3. THE District Superintendent of Police accordingly submitted a report as follows :-
I have riot actually issued written orders delegating the authority empowered in me by the Commissioner C. D.'s No. P. O. L 3-89 A of December 1920, but under my verbal orders, all the duties involved in the working of the Public Conveyances Act in Poona have been carried out by the Assistant Superintendent of Police or Deputy in charge of City Sub-Division since 1915.
Looking to the definition of the Act, Section 2 (a) states that the ' Commissioner of Police ' includes any person authorised by him to perform any duty imposed or conferred on the Commissioner by the Act.
4.The reference was again considered by the High Court.
5. No appearance on either side.
6. The District Superintendent of Police has now reported that no written orders delegating the authority vested in him by the Notification of the Commissioner, 0. D., of December 1920 have been issued by him, but under verbal orders all the duties involved in the working of the Public Conveyances Act in Poona have been carried out by the Assistant Superintendent of Police or the Deputy in charge of City Sub-Division since 1015.

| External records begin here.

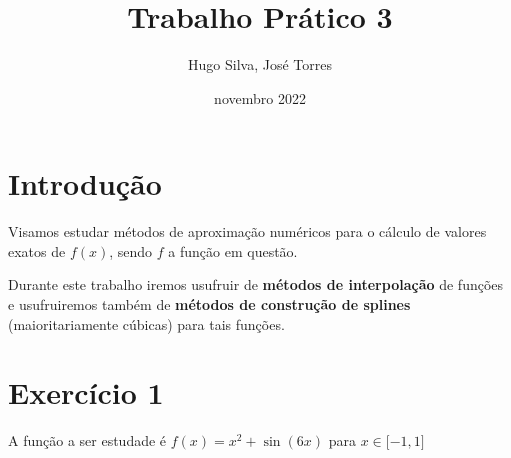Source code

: \documentclass[12pt, letterpaper,fleqn]{article}
\title{Trabalho Prático 3}
\author{Hugo Silva, José Torres}
\date{novembro 2022}
\begin{document}
\maketitle

\section*{Introdução}

Visamos estudar métodos de aproximação numéricos para o cálculo de valores exatos de $f(x)$, sendo $f$ a função em questão.

Durante este trabalho iremos usufruir de \textbf{métodos de interpolação} de funções e usufruiremos também de \textbf{métodos de construção de splines} (maioritariamente cúbicas) para tais funções. 

\section*{Exercício 1}

A função a ser estudade é $f(x) = x^2 + \sin(6x)$ para $x \in \mathopen[-1,1\mathclose]$

\begin{quote}
\centering
\end{quote}
\end{document}
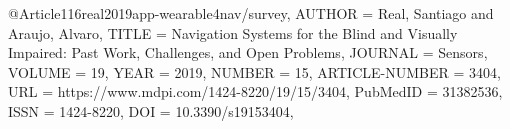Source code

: @Article{116real2019app-wearable4nav/survey,
AUTHOR = {Real, Santiago and Araujo, Alvaro},
TITLE = {Navigation Systems for the Blind and Visually Impaired: Past Work, Challenges, and Open Problems},
JOURNAL = {Sensors},
VOLUME = {19},
YEAR = {2019},
NUMBER = {15},
ARTICLE-NUMBER = {3404},
URL = {https://www.mdpi.com/1424-8220/19/15/3404},
PubMedID = {31382536},
ISSN = {1424-8220},
DOI = {10.3390/s19153404},}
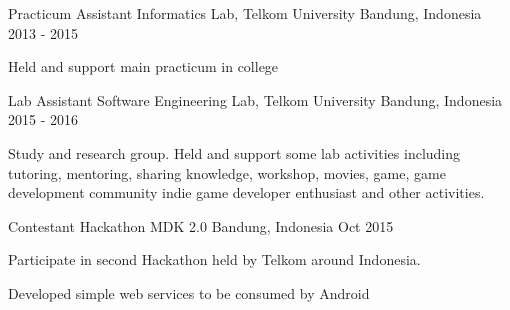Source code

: \begin{cventries}

\cventry
    {Practicum Assistant}
    {Informatics Lab, Telkom University}
    {Bandung, Indonesia}
    {2013 - 2015}
    {
        \begin{cvitems}
            \item {Held and support main practicum in college}
        \end{cvitems}
    }

\cventry
    {Lab Assistant}
    {Software Engineering Lab, Telkom University}
    {Bandung, Indonesia}
    {2015 - 2016}
    {
        \begin{cvitems}
            \item {Study and research group. Held and support some lab activities including tutoring, mentoring, sharing knowledge, workshop, movies, game, game development community indie game developer enthusiast and other activities.}
        \end{cvitems}
    }

\cventry
    {Contestant}
    {Hackathon MDK 2.0}
    {Bandung, Indonesia}
    {Oct 2015}
    {
        \begin{cvitems}
            \item {Participate in second Hackathon held by Telkom around Indonesia.}
            \item {Developed simple web services to be consumed by Android}
        \end{cvitems}
    }

\end{cventries}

7. As already mentioned in my previous judgment the delegation of powers under the Act of 1920 can be effected, and the definition of ' Commissioner of Police' in Section 2 of the Act supports this view. But in a case where there has been an exercise of a power under alleged delegated authority, it is clearly necessary for a conviction in a case like the present that the delegation should be clearly shown. No doubt, the District Superintendent of Police means not only that there was a delegation of authority to perform the duties imposed by the Act on the District Superintendent of Police in place of the Commissioner of Police, but also of authority to exercise any powers conferred by the Act on the District Superintendent of Police, in the same manner; and, therefore, it is possible to say that the Assistant Superintendent of Police, who suspended the accused's license in this case, had authority to do so under Sub-section (2) of Section 12 of the Act. But, on the other hand, it is, in our opinion, desirable that the question of such authority should not depend on a general verbal order of the kind in question, and the District Superintendent of Police ought to pass written orders, giving references to the various sections of the Act, and specifying particular powers and duties which he delegates to an Assistant or Deputy Superintendent of Police. The power to refuse to grant a license, or to refuse to renew it, or to suspend or cancel it, is one which is of some importance and, before delegating such a power, the District Superintendent of Police ought to consider whether it can properly be so delegated. Having regard to these considerations, we do not think that the conviction should be allowed to stand, The omission of the accused to produce his license was in consequence of the order of the Assistant Superintendent of Police suspending it; and as it is not clear that the Assistant Superintendent of Police had proper authority to deprive the accused of his license for a time, the conviction does not rest on a sufficient basis.
8. We, accordingly, reverse the conviction under Section 26, Sub-section (2) (e) of Bombay Act VII of 1920, and direct that the fine of Rs. 10, if paid, should be refunded to the accused.